Abstract

Zero‑carbon electricity is a pre-requisite for decarbonisation of the wider economy and many scenarios envisage rapid expansion of renewables. IEA estimates a need to double the annual rate of investment to 2030. A rapid transition to low carbon electricity creates a risk to investors because projects being financed now will generate their revenue in a zero‑carbon electricity system for which there is no track record of price formation. Although the cost of renewable power has fallen greatly, future revenues from renewables are still affected by market price risks that are often outside the control of generators. If risks are difficult to quantify, they may be mis-priced, leading to inefficient premiums being added to the cost of capital, which could increase the overall cost of the transition.

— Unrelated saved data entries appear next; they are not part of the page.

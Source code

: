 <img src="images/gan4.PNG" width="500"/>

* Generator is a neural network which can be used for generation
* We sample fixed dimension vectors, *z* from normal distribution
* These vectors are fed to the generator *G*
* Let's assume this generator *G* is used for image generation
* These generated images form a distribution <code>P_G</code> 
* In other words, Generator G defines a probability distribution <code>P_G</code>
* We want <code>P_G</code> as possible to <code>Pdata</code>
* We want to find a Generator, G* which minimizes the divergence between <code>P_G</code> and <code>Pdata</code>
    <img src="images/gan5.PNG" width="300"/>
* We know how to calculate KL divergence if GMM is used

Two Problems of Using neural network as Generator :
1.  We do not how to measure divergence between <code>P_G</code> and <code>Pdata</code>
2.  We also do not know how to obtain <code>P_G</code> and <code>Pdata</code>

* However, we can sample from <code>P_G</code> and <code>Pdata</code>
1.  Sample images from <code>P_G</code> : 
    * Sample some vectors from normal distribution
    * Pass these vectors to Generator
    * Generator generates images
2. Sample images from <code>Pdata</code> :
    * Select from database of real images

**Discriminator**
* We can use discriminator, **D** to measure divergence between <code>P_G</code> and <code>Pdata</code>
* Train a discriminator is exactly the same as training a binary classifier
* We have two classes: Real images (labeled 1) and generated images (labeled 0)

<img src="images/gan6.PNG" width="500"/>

In this context many countries around the world provide support for low carbon energy, such as the UK Contracts for Difference. In this paper we investigate exposure to price risk caused by uncertainty over the mix of technologies used to achieve decarbonisation, which we term ‘transition risk’, and how this varies under different technology mixes, and for different policy regimes. We show that exposing investors to transition risk could increase the cost of delivering the renewables needed for a zero‑carbon electricity system by around 25% or £7bn/year compared to policy options that reduce exposure to wholesale market price risk. The paper concludes that as long as transition risks remain high, de-risking policy mechanisms can help to minimise the overall cost of achieving net-zero.